Your assignment: Print only the lines below, from the very first to the one containing "- **Weight**: ⏤", exactly as they stand. Do not print pictures.
---------- Record extracts
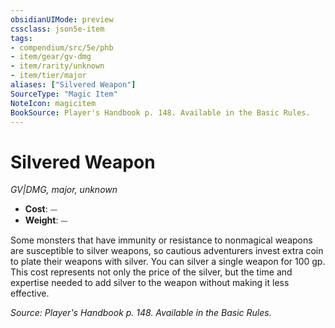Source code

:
 ```yaml
---
obsidianUIMode: preview
cssclass: json5e-item
tags:
- compendium/src/5e/phb
- item/gear/gv-dmg
- item/rarity/unknown
- item/tier/major
aliases: ["Silvered Weapon"]
SourceType: "Magic Item"
NoteIcon: magicitem
BookSource: Player's Handbook p. 148. Available in the Basic Rules.
---
```

# Silvered Weapon
*GV|DMG, major, unknown*  

- **Cost**: ⏤
- **Weight**: ⏤

Some monsters that have immunity or resistance to nonmagical weapons are susceptible to silver weapons, so cautious adventurers invest extra coin to plate their weapons with silver. You can silver a single weapon for 100 gp. This cost represents not only the price of the silver, but the time and expertise needed to add silver to the weapon without making it less effective.

*Source: Player's Handbook p. 148. Available in the Basic Rules.*
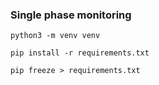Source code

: ### Single phase monitoring

```shell
python3 -m venv venv
```

```shell
pip install -r requirements.txt
```

```shell
pip freeze > requirements.txt
```
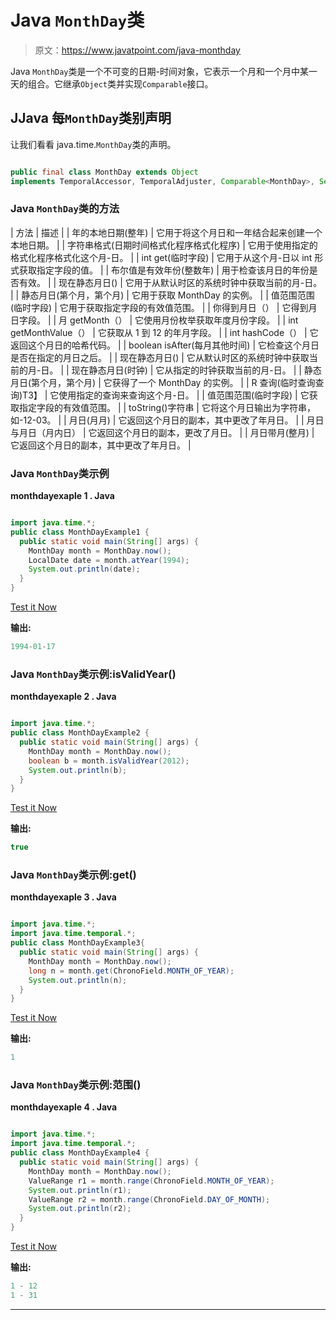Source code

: # Java `MonthDay`类

> 原文：<https://www.javatpoint.com/java-monthday>

Java `MonthDay`类是一个不可变的日期-时间对象，它表示一个月和一个月中某一天的组合。它继承`Object`类并实现`Comparable`接口。

## JJava 每`MonthDay`类别声明

让我们看看 java.time.`MonthDay`类的声明。

```java

public final class MonthDay extends Object 
implements TemporalAccessor, TemporalAdjuster, Comparable<MonthDay>, Serializable

```

### Java `MonthDay`类的方法

| 方法 | 描述 |
| 年的本地日期(整年) | 它用于将这个月日和一年结合起来创建一个本地日期。 |
| 字符串格式(日期时间格式化程序格式化程序) | 它用于使用指定的格式化程序格式化这个月-日。 |
| int get(临时字段) | 它用于从这个月-日以 int 形式获取指定字段的值。 |
| 布尔值是有效年份(整数年) | 用于检查该月日的年份是否有效。 |
| 现在静态月日() | 它用于从默认时区的系统时钟中获取当前的月-日。 |
| 静态月日(第个月，第个月) | 它用于获取 MonthDay 的实例。 |
| 值范围范围(临时字段) | 它用于获取指定字段的有效值范围。 |
| 你得到月日（） | 它得到月日字段。 |
| 月 getMonth（） | 它使用月份枚举获取年度月份字段。 |
| int getMonthValue（） | 它获取从 1 到 12 的年月字段。 |
| int hashCode（） | 它返回这个月日的哈希代码。 |
| boolean isAfter(每月其他时间) | 它检查这个月日是否在指定的月日之后。 |
| 现在静态月日() | 它从默认时区的系统时钟中获取当前的月-日。 |
| 现在静态月日(时钟) | 它从指定的时钟获取当前的月-日。 |
| 静态月日(第个月，第个月) | 它获得了一个 MonthDay 的实例。 |
| <r>R 查询(临时查询<r>查询)</r>T3】</r> | 它使用指定的查询来查询这个月-日。 |
| 值范围范围(临时字段) | 它获取指定字段的有效值范围。 |
| toString()字符串 | 它将这个月日输出为字符串，如-12-03。 |
| 月日(月月) | 它返回这个月日的副本，其中更改了年月日。 |
| 月日与月日（月内日） | 它返回这个月日的副本，更改了月日。 |
| 月日带月(整月) | 它返回这个月日的副本，其中更改了年月日。 |

### Java `MonthDay`类示例

**monthdayexaple 1 . Java**

```java

import java.time.*;
public class MonthDayExample1 {
  public static void main(String[] args) {
    MonthDay month = MonthDay.now();
    LocalDate date = month.atYear(1994);
    System.out.println(date);
  }
}

```

[Test it Now](https://compiler.javatpoint.com/opr/test.jsp?filename=MonthDayExample1)

**输出:**

```java
1994-01-17

```

### Java `MonthDay`类示例:isValidYear()

**monthdayexaple 2 . Java**

```java

import java.time.*;
public class MonthDayExample2 {
  public static void main(String[] args) {
    MonthDay month = MonthDay.now();
    boolean b = month.isValidYear(2012);
    System.out.println(b);
  }
}

```

[Test it Now](https://compiler.javatpoint.com/opr/test.jsp?filename=MonthDayExample2)

**输出:**

```java
true

```

### Java `MonthDay`类示例:get()

**monthdayexaple 3 . Java**

```java

import java.time.*;
import java.time.temporal.*;
public class MonthDayExample3{
  public static void main(String[] args) {
    MonthDay month = MonthDay.now();
    long n = month.get(ChronoField.MONTH_OF_YEAR);
    System.out.println(n);
  }
}

```

[Test it Now](https://compiler.javatpoint.com/opr/test.jsp?filename=MonthDayExample3)

**输出:**

```java
1

```

### Java `MonthDay`类示例:范围()

**monthdayexaple 4 . Java**

```java

import java.time.*;
import java.time.temporal.*;
public class MonthDayExample4 {
  public static void main(String[] args) {
    MonthDay month = MonthDay.now();
    ValueRange r1 = month.range(ChronoField.MONTH_OF_YEAR);
    System.out.println(r1);
    ValueRange r2 = month.range(ChronoField.DAY_OF_MONTH);
    System.out.println(r2);
  }
}

```

[Test it Now](https://compiler.javatpoint.com/opr/test.jsp?filename=MonthDayExample4)

**输出:**

```java
1 - 12
1 - 31

```

* * *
--------------------
Answer section:
Source code

:
 ```yaml
---
obsidianUIMode: preview
cssclass: json5e-item
tags:
- compendium/src/5e/phb
- item/gear/gv-dmg
- item/rarity/unknown
- item/tier/major
aliases: ["Silvered Weapon"]
SourceType: "Magic Item"
NoteIcon: magicitem
BookSource: Player's Handbook p. 148. Available in the Basic Rules.
---
```

# Silvered Weapon
*GV|DMG, major, unknown*  

- **Cost**: ⏤
- **Weight**: ⏤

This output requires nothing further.